How to Read and Do Proofs also explains when each technique is likely to be used, based on certain key words that appear in the problem under consideration. Doing so enables students to choose a technique consciously, based on the form of the problem. Students are taught how to read proofs that arise in textbooks and other mathematical literature by understanding which techniques are used and how they are applied. It shows how any proof can be understood as a sequence of the individual techniques.

The goal is to enable students to learn advanced mathematics on their own.

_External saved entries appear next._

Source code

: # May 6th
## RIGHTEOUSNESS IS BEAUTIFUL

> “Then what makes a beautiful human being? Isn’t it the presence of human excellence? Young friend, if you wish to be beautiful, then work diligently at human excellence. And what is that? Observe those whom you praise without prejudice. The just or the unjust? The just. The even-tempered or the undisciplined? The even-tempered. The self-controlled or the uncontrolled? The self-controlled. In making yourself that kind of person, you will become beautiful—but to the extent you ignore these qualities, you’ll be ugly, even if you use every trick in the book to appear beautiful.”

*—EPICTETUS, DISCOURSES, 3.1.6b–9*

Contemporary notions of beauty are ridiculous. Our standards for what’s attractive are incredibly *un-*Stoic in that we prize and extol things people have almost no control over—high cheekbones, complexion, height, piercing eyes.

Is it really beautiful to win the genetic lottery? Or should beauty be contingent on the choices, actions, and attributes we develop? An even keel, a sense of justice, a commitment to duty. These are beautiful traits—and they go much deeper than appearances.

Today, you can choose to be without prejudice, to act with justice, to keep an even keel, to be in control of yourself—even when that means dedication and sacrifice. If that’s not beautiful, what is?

This book is suitable as: (1) a text for a transition-to-advanced-math course, (2) a supplement to any course involving proofs, and (3) self-guided teaching.

What’s New in the Fifth Edition:

The main change in the fifth edition is a complete revision and expansion of the exercises in the main body of the text. This book now contains exercises that are appropriate for all levels of undergraduate students. As in the fourth edition, all exercises marked with a B have completely worked-out solutions in the back of the book and the rest have solutions provided in the accompanying Solutions Manual that only instructors can obtain from the foregoing web site. Exercises marked with a * symbol and whose solution is not available to students are considered relatively more challenging or time-consuming.

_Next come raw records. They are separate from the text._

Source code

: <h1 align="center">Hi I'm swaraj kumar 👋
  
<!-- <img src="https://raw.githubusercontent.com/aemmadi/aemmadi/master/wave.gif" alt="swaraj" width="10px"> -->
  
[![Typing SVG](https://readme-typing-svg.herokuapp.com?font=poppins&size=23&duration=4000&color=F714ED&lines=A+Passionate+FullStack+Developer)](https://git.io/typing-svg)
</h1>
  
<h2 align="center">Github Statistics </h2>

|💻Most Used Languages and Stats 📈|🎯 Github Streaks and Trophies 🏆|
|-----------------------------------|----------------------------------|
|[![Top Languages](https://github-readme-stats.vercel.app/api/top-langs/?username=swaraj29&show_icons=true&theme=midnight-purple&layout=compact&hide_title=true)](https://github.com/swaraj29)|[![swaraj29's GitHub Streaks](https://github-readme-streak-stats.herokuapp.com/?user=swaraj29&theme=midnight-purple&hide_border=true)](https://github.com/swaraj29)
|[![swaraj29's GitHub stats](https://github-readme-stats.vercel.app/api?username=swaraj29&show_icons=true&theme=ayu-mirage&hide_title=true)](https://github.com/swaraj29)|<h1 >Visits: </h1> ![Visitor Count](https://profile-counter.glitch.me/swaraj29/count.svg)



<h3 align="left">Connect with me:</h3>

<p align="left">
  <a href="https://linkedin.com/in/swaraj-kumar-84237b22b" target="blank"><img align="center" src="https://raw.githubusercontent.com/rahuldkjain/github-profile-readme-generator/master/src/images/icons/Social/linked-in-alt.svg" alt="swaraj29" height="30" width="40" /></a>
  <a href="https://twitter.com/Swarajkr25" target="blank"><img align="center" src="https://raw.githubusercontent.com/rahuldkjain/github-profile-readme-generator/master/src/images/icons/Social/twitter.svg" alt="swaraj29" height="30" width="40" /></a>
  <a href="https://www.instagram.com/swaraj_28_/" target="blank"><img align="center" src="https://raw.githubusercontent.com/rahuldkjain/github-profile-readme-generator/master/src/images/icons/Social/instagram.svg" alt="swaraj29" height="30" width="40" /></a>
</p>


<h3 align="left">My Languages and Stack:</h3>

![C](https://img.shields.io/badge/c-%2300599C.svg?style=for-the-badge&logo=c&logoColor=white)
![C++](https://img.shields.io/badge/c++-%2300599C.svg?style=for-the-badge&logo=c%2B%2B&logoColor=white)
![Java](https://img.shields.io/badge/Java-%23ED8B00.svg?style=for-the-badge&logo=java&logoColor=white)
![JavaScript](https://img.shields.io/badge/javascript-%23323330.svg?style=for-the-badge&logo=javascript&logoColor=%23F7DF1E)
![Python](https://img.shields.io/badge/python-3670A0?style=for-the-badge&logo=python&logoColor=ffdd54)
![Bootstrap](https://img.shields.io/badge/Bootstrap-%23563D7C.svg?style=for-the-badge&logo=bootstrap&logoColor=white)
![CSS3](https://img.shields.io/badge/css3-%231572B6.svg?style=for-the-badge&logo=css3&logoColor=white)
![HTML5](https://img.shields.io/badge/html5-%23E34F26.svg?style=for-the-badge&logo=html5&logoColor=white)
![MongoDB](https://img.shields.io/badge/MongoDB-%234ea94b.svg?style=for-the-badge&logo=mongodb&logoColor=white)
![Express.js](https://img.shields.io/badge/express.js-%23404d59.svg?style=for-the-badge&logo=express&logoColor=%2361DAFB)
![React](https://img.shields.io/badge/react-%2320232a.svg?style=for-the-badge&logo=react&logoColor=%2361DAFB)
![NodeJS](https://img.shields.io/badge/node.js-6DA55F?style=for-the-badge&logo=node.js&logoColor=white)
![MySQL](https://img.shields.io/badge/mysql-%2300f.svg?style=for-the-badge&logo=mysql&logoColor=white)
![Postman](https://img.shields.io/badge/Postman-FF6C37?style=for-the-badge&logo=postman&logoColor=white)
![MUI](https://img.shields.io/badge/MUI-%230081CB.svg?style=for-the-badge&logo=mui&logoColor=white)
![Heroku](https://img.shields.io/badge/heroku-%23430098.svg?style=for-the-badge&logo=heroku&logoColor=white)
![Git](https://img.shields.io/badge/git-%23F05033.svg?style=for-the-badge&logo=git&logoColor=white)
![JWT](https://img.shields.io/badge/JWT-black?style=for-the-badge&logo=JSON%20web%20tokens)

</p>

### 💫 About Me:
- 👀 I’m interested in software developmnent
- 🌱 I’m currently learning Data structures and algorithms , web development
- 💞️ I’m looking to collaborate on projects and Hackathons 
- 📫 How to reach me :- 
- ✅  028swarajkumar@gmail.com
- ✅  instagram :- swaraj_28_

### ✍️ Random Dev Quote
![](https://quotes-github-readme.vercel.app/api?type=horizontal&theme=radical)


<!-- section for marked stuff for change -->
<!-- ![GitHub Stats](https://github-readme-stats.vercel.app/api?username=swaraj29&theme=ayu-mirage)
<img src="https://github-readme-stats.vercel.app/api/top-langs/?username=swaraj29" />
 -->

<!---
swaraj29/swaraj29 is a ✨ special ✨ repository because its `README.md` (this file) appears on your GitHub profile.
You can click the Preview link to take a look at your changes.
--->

Other changes in this edition include the following:

1. A discussion in Chapter 1 of the need to identify the hypothesis and conclusion when the proposition is not stated in the standard form, “If A, then B.” Several examples are given to illustrate how this is done and appropriate exercises are included.

2. An extended and more complete discussion in Chapter 3 of how to use a previously-proved proposition in both the forward and backward processes.

3. A discussion in Chapter 5 of the equivalence of the statements, “For all objects X with a certain property, something happens” and “If X is an object with a certain property, then X satisfies the something that happens.”

4. Replacing the previous Chapters 11 and 12 with new Chapters 11 - 14 so as to devote a separate self-contained chapter with exercises to each of the following techniques: uniqueness, induction, either/or, and max/min methods.

5. The inclusion of several final examples of how to read and do proofs in the summary Chapter 15 that serve to unify the student’s knowledge of the various proof techniques.

Although these changes seem to make it even easier for students to understand proofs, I have still found no substitute for actively teaching the material in class instead of having the students read the material on their own. This active interaction has proved eminently beneficial to both student and teacher, in my case.